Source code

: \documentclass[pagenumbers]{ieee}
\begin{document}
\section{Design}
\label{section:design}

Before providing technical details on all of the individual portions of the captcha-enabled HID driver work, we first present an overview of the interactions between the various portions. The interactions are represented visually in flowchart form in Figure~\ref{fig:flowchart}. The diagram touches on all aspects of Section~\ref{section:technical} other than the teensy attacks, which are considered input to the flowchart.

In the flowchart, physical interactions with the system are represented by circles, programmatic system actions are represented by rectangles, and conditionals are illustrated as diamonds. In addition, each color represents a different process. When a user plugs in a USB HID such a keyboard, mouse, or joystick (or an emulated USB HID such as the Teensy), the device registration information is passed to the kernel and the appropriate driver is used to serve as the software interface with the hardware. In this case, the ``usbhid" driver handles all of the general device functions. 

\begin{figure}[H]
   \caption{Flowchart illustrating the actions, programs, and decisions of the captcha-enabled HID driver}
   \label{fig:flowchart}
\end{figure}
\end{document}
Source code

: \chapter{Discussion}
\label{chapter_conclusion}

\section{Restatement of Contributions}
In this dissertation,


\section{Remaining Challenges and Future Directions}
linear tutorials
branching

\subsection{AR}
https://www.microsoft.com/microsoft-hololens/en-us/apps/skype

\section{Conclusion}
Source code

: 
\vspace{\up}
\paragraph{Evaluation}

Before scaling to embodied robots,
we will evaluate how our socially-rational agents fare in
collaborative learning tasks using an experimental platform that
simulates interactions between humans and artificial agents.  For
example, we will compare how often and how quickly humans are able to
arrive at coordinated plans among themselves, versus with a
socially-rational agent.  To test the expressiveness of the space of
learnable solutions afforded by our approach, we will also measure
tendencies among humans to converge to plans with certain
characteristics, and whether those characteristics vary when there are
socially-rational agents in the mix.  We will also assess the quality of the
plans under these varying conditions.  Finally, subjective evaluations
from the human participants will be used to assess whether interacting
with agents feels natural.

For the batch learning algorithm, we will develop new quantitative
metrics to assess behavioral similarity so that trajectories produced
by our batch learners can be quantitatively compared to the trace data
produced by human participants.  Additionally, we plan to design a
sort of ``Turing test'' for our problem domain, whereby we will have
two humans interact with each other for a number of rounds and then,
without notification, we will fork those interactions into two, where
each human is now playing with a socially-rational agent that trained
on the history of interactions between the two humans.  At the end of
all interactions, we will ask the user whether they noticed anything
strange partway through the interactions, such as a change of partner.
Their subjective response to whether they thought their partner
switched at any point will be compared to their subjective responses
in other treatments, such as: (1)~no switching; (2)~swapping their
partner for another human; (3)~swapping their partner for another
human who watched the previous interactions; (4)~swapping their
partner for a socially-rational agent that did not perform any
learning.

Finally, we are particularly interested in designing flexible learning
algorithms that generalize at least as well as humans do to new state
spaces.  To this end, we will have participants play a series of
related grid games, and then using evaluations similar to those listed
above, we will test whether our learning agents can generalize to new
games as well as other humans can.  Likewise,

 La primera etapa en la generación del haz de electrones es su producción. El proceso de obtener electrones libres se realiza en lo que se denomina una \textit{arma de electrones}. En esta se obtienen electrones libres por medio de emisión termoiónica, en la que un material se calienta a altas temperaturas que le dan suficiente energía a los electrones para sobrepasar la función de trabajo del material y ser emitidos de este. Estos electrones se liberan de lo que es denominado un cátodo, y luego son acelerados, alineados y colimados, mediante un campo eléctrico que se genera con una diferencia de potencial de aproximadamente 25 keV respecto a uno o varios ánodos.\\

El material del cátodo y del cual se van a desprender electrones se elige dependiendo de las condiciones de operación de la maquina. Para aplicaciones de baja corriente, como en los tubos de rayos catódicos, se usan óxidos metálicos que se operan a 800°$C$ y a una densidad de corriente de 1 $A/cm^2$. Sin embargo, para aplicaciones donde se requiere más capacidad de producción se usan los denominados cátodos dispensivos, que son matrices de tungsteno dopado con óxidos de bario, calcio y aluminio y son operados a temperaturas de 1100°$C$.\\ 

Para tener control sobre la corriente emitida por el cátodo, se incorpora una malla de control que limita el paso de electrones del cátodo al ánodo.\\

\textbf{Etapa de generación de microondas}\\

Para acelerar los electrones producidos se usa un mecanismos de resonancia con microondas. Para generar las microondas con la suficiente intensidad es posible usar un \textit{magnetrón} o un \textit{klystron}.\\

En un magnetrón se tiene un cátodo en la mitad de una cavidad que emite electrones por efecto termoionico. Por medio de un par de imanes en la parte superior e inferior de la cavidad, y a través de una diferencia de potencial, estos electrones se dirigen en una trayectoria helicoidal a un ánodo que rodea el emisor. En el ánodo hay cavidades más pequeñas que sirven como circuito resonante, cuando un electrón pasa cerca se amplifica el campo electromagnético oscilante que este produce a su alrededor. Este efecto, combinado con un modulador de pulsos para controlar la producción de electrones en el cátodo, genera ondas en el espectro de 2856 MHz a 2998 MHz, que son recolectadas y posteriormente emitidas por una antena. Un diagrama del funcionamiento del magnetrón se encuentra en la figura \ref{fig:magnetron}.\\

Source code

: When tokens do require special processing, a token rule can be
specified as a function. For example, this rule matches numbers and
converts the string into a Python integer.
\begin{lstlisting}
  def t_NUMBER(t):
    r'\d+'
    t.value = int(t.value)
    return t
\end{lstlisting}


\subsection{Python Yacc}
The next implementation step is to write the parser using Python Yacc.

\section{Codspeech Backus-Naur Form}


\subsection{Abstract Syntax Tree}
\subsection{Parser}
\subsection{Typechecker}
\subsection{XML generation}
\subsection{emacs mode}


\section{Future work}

Exercise: Return every line above in which the string "rational" occurs.

Solution to this problem:
we will evaluate how our socially-rational agents fare in
socially-rational agent.  To test the expressiveness of the space of
socially-rational agents in the mix.  We will also assess the quality of the
each human is now playing with a socially-rational agent that trained
partner for a socially-rational agent that did not perform any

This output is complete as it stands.